A Testing Program and Pragma Combination Selection Based Framework for High-Level Synthesis Tool Pragma-Related Bug Detection

Published: 22 February 2024 Publication History

Abstract

High-Level Synthesis (HLS) tools convert C/C++ design code into Hardware Description Language (HDL) code automatically, which are often used for Field Programmable Gate Array (FPGA) design.

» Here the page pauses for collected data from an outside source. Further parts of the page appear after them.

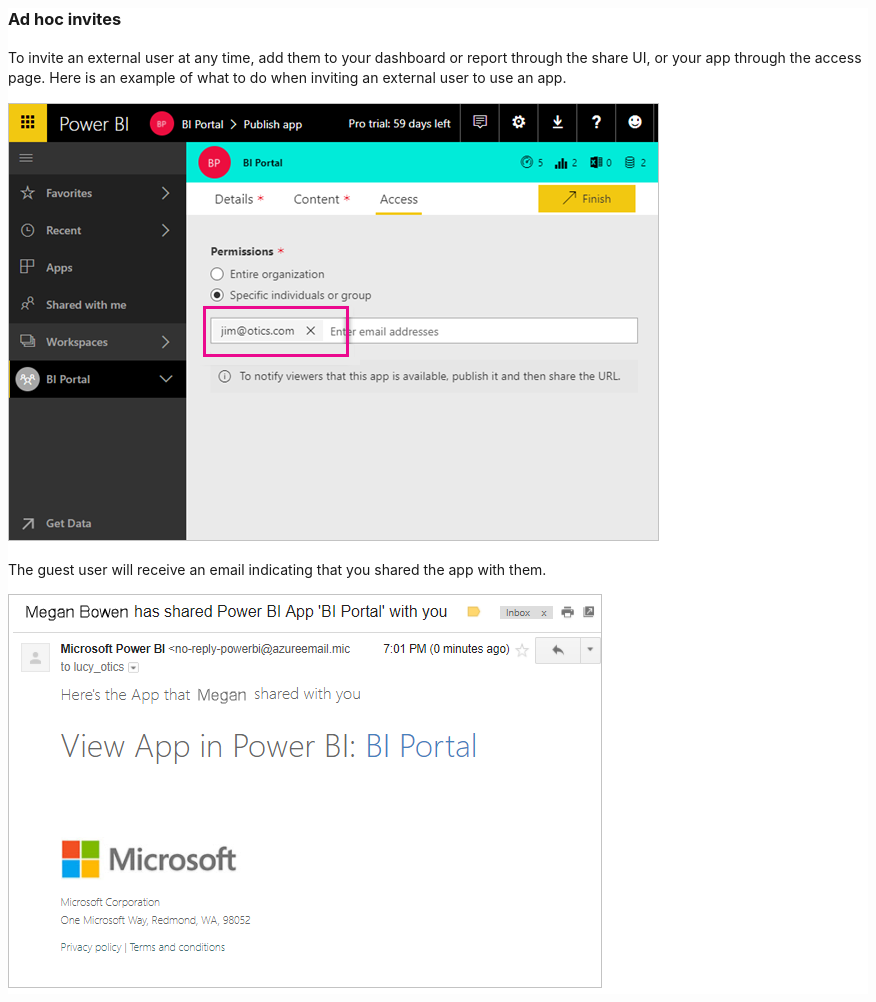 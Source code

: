 ### Ad hoc invites

To invite an external user at any time, add them to your dashboard or report through the share UI, or your app through the access page. Here is an example of what to do when inviting an external user to use an app.

![Screenshot of External user added to App access list in Power BI.](media/service-admin-azure-ad-b2b/power-bi-app-access.png)

The guest user will receive an email indicating that you shared the app with them.

![Screenshot of Email for app shared with guest user](media/service-admin-azure-ad-b2b/guest-user-invite-email-2.png)
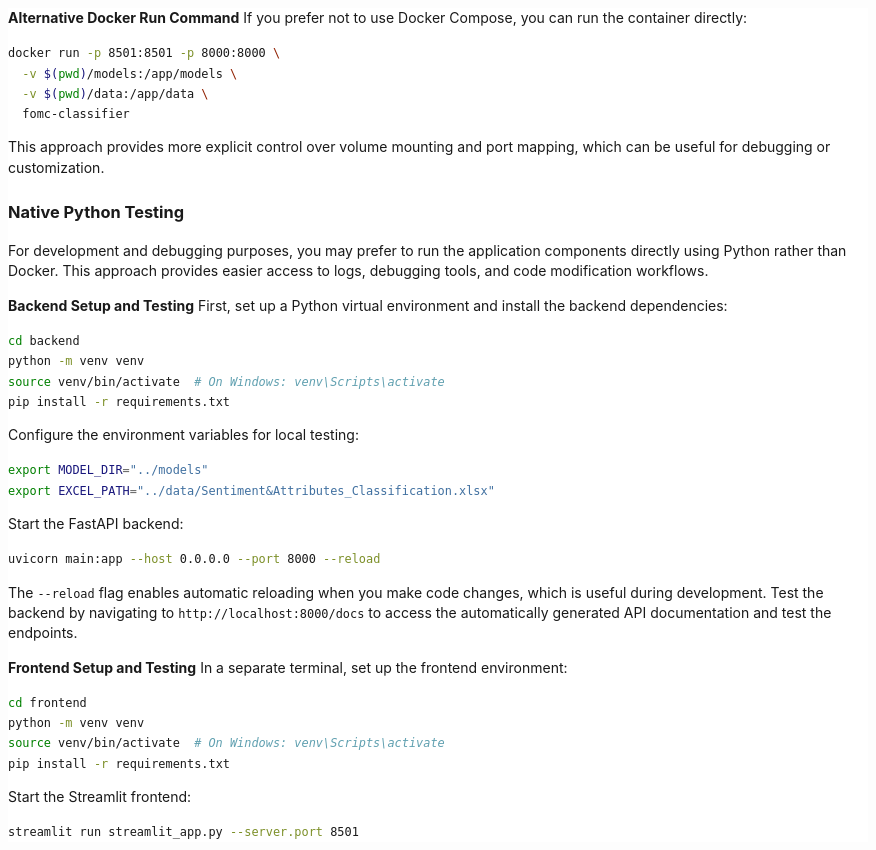 **Alternative Docker Run Command**
If you prefer not to use Docker Compose, you can run the container directly:

```bash
docker run -p 8501:8501 -p 8000:8000 \
  -v $(pwd)/models:/app/models \
  -v $(pwd)/data:/app/data \
  fomc-classifier
```

This approach provides more explicit control over volume mounting and port mapping, which can be useful for debugging or customization.

### Native Python Testing

For development and debugging purposes, you may prefer to run the application components directly using Python rather than Docker. This approach provides easier access to logs, debugging tools, and code modification workflows.

**Backend Setup and Testing**
First, set up a Python virtual environment and install the backend dependencies:

```bash
cd backend
python -m venv venv
source venv/bin/activate  # On Windows: venv\Scripts\activate
pip install -r requirements.txt
```

Configure the environment variables for local testing:

```bash
export MODEL_DIR="../models"
export EXCEL_PATH="../data/Sentiment&Attributes_Classification.xlsx"
```

Start the FastAPI backend:

```bash
uvicorn main:app --host 0.0.0.0 --port 8000 --reload
```

The `--reload` flag enables automatic reloading when you make code changes, which is useful during development. Test the backend by navigating to `http://localhost:8000/docs` to access the automatically generated API documentation and test the endpoints.

**Frontend Setup and Testing**
In a separate terminal, set up the frontend environment:

```bash
cd frontend
python -m venv venv
source venv/bin/activate  # On Windows: venv\Scripts\activate
pip install -r requirements.txt
```

Start the Streamlit frontend:

```bash
streamlit run streamlit_app.py --server.port 8501
```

HLS tools provide many pragmas, which are a kind of directive to be inserted into C/C++ code, for designers to efficiently control the synthesis of code components (e.g., arrays and loops) to generate FPGA implementations with varying performances and costs. However, the use of some pragmas may trigger HLS tool bugs (e.g., tool crashes). Although many formal methods have been proposed to verify the correctness of various HLS phases, no relevant work addresses the problem on detecting HLS tool pragma-related bugs. To resolve this problem, two challenges need to be addressed, namely the selection of testing programs and the acquisition of pragma combinations, due to the enormous number of testing programs and pragma combinations. In this paper, we propose TEPACS, a TEsting Program and prAgma Combination Selection-based framework, to construct diverse testing programs with pragmas for effectively detecting HLS tool pragma-related bugs. TEPACS follows the idea of fuzzing, which is a widely used technique in software testing. First, TEPACS selects the representative testing program according to the cosine distance between the code component vectors of testing programs. Then, for a selected program, TEPACS generates its golden output and uses the pragma combination selection method based on combinatorial testing to generate a set of programs with different pragmas. TEPACS uses the HLS tool under test to convert these testing programs into HDL codes and obtains the simulation results of the HDL code. Finally, based on differential testing, TEPACS identifies HLS tool bugs triggered if the simulation result and golden output are inconsistent. We evaluate TEPACS and its five variants on Vitis HLS, a widely used FPGA HLS tool. Experimental results show that TEPACS outperforms the baselines by at least 11.17% in terms of the bug-finding capability. In one month, TEPACS detected 34 bugs on the latest version of Vitis HLS, of which 9 bugs have been confirmed.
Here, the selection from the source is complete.